LyricsGenius
LyricsGenius copied to clipboard
Remove the Hyperlink text from lyrics scrapper
When you use your package to scrape lyrics it includes text for the hyperlinks at the end of the lyrics, see attached screenshot. For a reproductible example, I have attached this in a jupyter notebook.
. This can be removed with some regex code I have created below. I am agnostic if this should be done to all lyrics or only when remove_section_headers=True is selected.
Potential Solution: hyperlinks_removed = re.sub(r"[0-9]+EmbedShare URLCopyEmbedCopy",'',lyrics)
Example for reproduction
import lyricsgenius as lg import genius_token as gt genius = lg.Genius(gt.token, # Client access token from Genius Client API page skip_non_songs=True, excluded_terms=["(Remix)", "(Live)"], remove_section_headers=True)
songs = (genius.search_artist('Kanye-west', max_songs=1, sort='popularity')).songs s = [song.lyrics for song in songs]
print(s[0][-30:])
Thanks for the regex, I had exactly the same problem.

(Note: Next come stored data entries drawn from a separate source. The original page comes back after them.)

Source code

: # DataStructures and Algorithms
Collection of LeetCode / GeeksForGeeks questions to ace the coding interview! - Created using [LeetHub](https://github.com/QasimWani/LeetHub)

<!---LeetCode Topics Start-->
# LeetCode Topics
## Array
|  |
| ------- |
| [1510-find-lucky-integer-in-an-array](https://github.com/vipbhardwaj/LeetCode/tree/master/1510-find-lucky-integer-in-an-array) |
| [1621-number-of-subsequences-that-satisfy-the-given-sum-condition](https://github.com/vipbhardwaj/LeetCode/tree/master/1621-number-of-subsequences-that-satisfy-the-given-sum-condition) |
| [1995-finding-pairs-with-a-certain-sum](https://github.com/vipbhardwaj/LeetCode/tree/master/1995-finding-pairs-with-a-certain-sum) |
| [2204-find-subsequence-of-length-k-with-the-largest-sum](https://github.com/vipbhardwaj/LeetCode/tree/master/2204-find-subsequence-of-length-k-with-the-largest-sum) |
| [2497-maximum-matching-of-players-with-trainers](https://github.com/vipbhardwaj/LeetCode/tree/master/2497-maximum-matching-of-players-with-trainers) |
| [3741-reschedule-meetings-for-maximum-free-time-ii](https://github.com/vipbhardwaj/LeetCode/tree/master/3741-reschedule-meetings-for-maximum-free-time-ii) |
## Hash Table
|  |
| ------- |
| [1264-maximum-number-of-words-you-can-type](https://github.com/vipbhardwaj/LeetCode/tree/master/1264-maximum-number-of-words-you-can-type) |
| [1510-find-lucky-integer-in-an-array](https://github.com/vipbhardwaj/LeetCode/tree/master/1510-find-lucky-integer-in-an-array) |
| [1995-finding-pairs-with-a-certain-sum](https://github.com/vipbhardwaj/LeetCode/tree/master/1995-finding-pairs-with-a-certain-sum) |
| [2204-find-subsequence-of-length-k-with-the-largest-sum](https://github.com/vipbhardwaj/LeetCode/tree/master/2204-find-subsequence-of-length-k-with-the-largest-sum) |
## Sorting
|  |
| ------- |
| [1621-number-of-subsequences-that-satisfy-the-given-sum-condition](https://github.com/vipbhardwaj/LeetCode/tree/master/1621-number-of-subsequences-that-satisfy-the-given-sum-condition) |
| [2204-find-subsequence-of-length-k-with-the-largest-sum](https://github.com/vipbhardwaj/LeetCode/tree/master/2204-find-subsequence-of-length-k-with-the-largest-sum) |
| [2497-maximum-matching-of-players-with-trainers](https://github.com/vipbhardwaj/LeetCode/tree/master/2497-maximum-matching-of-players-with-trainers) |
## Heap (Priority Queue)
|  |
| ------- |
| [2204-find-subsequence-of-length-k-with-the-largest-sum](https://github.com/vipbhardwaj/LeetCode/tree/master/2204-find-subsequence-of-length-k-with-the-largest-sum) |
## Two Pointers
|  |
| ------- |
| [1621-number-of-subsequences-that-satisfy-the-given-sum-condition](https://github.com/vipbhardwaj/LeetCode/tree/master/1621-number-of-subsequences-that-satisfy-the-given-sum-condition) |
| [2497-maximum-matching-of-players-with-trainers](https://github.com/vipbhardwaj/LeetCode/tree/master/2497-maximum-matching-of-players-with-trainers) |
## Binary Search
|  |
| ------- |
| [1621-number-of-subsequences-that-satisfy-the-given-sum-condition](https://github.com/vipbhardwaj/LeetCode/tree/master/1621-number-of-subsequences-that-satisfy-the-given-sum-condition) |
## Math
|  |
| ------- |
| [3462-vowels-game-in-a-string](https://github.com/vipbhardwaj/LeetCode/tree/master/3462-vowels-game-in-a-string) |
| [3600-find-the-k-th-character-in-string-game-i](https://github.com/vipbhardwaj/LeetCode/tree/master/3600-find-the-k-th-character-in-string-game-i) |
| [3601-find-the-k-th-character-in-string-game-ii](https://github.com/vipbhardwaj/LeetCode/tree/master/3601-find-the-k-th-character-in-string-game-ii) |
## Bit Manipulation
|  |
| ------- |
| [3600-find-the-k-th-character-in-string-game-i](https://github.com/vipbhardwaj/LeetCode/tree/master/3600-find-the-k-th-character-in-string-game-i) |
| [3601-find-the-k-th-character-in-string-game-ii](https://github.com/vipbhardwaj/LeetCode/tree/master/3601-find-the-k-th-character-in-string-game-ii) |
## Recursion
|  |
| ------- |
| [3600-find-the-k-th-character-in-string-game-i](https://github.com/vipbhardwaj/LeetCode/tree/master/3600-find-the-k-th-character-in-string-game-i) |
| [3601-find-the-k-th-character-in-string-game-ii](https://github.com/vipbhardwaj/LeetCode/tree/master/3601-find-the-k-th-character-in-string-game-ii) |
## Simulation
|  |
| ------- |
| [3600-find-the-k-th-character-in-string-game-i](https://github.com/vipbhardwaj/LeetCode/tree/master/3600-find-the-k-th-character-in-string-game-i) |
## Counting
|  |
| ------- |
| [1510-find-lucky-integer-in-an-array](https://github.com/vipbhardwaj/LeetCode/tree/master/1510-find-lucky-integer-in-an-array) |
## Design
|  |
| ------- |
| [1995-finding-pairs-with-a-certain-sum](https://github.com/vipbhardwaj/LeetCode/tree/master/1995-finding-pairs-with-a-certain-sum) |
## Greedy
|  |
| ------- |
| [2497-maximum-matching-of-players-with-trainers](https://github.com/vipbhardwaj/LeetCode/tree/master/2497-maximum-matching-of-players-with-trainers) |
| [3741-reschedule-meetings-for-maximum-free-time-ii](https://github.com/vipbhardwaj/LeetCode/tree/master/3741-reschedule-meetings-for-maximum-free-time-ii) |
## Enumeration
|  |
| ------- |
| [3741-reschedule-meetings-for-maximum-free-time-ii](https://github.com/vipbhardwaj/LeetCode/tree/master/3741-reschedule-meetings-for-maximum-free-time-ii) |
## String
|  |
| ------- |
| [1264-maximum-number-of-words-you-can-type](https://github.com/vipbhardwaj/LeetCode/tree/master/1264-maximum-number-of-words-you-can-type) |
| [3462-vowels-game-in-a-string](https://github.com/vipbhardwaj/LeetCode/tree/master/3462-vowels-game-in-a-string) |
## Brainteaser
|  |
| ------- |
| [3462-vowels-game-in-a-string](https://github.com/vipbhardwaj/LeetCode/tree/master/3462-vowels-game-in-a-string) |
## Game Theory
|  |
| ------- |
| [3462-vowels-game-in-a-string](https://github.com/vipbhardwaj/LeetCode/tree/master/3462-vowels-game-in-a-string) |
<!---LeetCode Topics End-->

I slightly modified the regex to
hyperlinks_removed = re.sub(r"[0-9]*URLCopyEmbedCopy",'',lyrics)
because the other one failed for songs that had zero shares.
Yeah. I'm hitting this as well. I'll add the regex to me code for a short term fix
I had to slightly modify Vuizur's solution because it was only getting the URLCopy part
(Javascript):
let re = /[0-9].*URLCopyEmbedCopy/
lyrics.match(re)
Thanks! I was wondering why the output on my songs lyrics were outputting this!